About Schmidt - Louis Begley [19]
Cheered by these thoughts, Schmidt brushed his teeth, put money and a credit card in the pocket of his trousers, and set out for O’Henry’s. At times like this, he knew he moved like a puma. He removed his dripping oilskin at the door, held it aloft in his right hand, concealing his face as he passed the restaurant bar. Then, at once, he began a smooth, unbearably long reach for the coat rack, making it last until he had crossed the stage, away from danger, to the far end of the room. There Carrie, rising on her toes, relieved him of his burden. Schmidt wished it were a heavy Venetian cloak, reeking of wet wool, the corner of which he could lift until there was only a slit left, through which his eyes could fix and hold hers. She led him to a table. The view of the Weird Sisters and of the small cloud of smoke that hovered above them was unobstructed. But the continuing serenity of their repast reassured Schmidt: they hadn’t penetrated his camouflage.
By the time she had served him the chopped steak, which was his main course, the crowd at the bar was thicker and very noisy, but a sleepy, negligent, late-evening calm had possessed the dining area. The two Oriental busboys were setting up with paper tablecloths and paper napkins for the next day’s lunch. Carrie lingered at Schmidt’s table, her hand on the back of the empty chair. He observed her attentively, as had become his custom each time she served him: skin almost green in that light, black hair with tiny curls that she wore in a long, tight pigtail, large dark eyes, under them circles that deepened with fatigue, and someday, if her features retained their absolute purity, would perfect her resemblance to Picasso’s Woman Ironing. She is younger than Charlotte, he thought, not more than twenty, and yet so very tired. She was some sort of Hispanic. Or it could be Negro blood. Her voice told Schmidt nothing of her origin: raucous as though she had worn it out wailing, it was also completely flat, neither educated nor vulgar. Waitresses at O’Henry’s wore black pants under their long, white aprons. He wondered about her legs.

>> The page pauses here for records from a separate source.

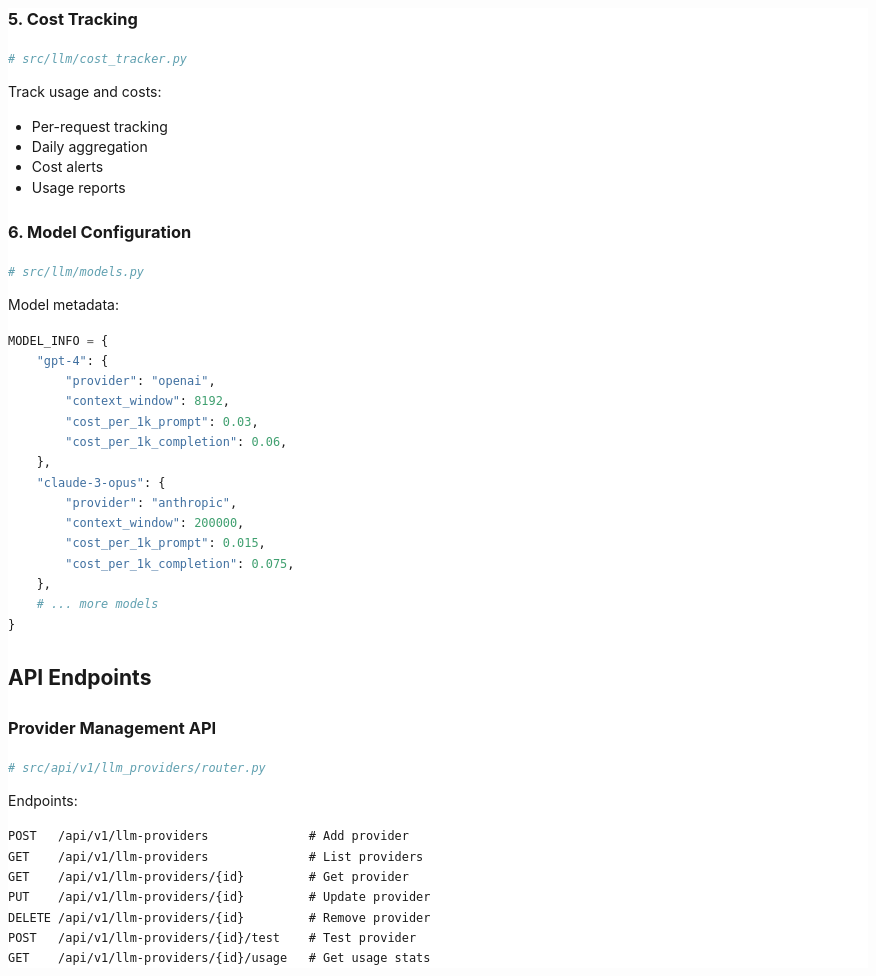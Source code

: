 ### 5. Cost Tracking
```python
# src/llm/cost_tracker.py
```

Track usage and costs:
- Per-request tracking
- Daily aggregation
- Cost alerts
- Usage reports

### 6. Model Configuration
```python
# src/llm/models.py
```

Model metadata:
```python
MODEL_INFO = {
    "gpt-4": {
        "provider": "openai",
        "context_window": 8192,
        "cost_per_1k_prompt": 0.03,
        "cost_per_1k_completion": 0.06,
    },
    "claude-3-opus": {
        "provider": "anthropic",
        "context_window": 200000,
        "cost_per_1k_prompt": 0.015,
        "cost_per_1k_completion": 0.075,
    },
    # ... more models
}
```

## API Endpoints

### Provider Management API
```python
# src/api/v1/llm_providers/router.py
```

Endpoints:
```
POST   /api/v1/llm-providers              # Add provider
GET    /api/v1/llm-providers              # List providers
GET    /api/v1/llm-providers/{id}         # Get provider
PUT    /api/v1/llm-providers/{id}         # Update provider
DELETE /api/v1/llm-providers/{id}         # Remove provider
POST   /api/v1/llm-providers/{id}/test    # Test provider
GET    /api/v1/llm-providers/{id}/usage   # Get usage stats
```
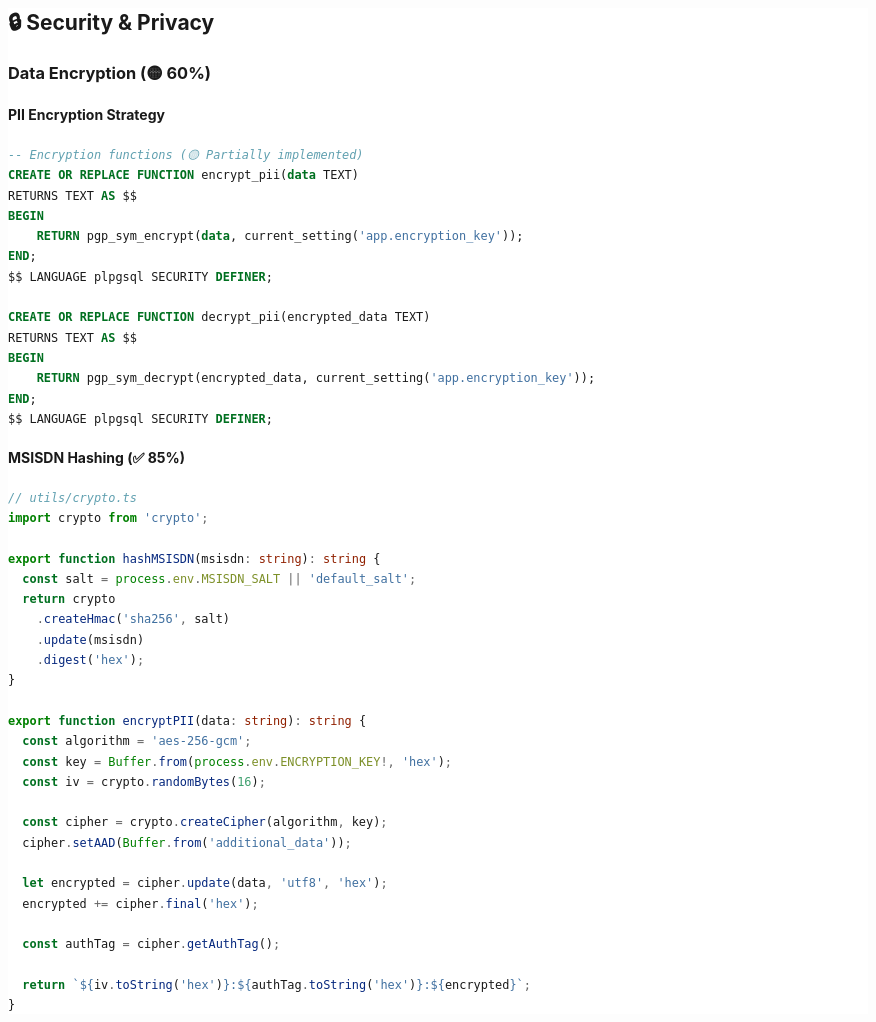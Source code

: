 ## 🔒 Security & Privacy

### Data Encryption (🟡 60%)

#### PII Encryption Strategy
```sql
-- Encryption functions (🟡 Partially implemented)
CREATE OR REPLACE FUNCTION encrypt_pii(data TEXT) 
RETURNS TEXT AS $$
BEGIN
    RETURN pgp_sym_encrypt(data, current_setting('app.encryption_key'));
END;
$$ LANGUAGE plpgsql SECURITY DEFINER;

CREATE OR REPLACE FUNCTION decrypt_pii(encrypted_data TEXT) 
RETURNS TEXT AS $$
BEGIN
    RETURN pgp_sym_decrypt(encrypted_data, current_setting('app.encryption_key'));
END;
$$ LANGUAGE plpgsql SECURITY DEFINER;
```

#### MSISDN Hashing (✅ 85%)
```typescript
// utils/crypto.ts
import crypto from 'crypto';

export function hashMSISDN(msisdn: string): string {
  const salt = process.env.MSISDN_SALT || 'default_salt';
  return crypto
    .createHmac('sha256', salt)
    .update(msisdn)
    .digest('hex');
}

export function encryptPII(data: string): string {
  const algorithm = 'aes-256-gcm';
  const key = Buffer.from(process.env.ENCRYPTION_KEY!, 'hex');
  const iv = crypto.randomBytes(16);
  
  const cipher = crypto.createCipher(algorithm, key);
  cipher.setAAD(Buffer.from('additional_data'));
  
  let encrypted = cipher.update(data, 'utf8', 'hex');
  encrypted += cipher.final('hex');
  
  const authTag = cipher.getAuthTag();
  
  return `${iv.toString('hex')}:${authTag.toString('hex')}:${encrypted}`;
}
```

You’ve had a long day, he told her.
Yeah. She tossed her head as though to rouse herself from sleep. Big crowd at lunch for such a lousy day, and a big crowd at dinner.
Her neck also was admirable, like the neck of a tired swan.
Is there someplace you can rest between the two meals?
He imagined her asleep in the seat of her car, that long neck thrown back, mouth open, droplets of sweat on her upper lip.
If I don’t have to shop, sometimes I go home. I live in Sag Harbor.
There were houses in Sag Harbor with peeling motorboats on trailers parked to the side, where electrified Santa Clauses went up early and kept on blinking until the spring. He supposed one could rent a room in some of them. But perhaps she was someone’s daughter, or lived in such a house with a peanut-butter-skinned husband who delivered bottled gas? Or did he work with his hands and service garden irrigation systems? No, in that case she would live in Hampton Bays. That was a place he passed on the highway, where he imagined blue-collar locals necessarily had their dwellings. He never had stopped there.
That’s very convenient—and pretty!
I like it. My girlfriend helped me find an apartment.
So she was single and did not live with her parents. Would Charlotte have said, My girlfriend? Possibly; come to think of it, he had heard young women lawyers in his office say about their vacation, I am going to walk in Bhutan with my girlfriend. So the usage had to be widespread.
Well, I used to live in New York. Now I live here.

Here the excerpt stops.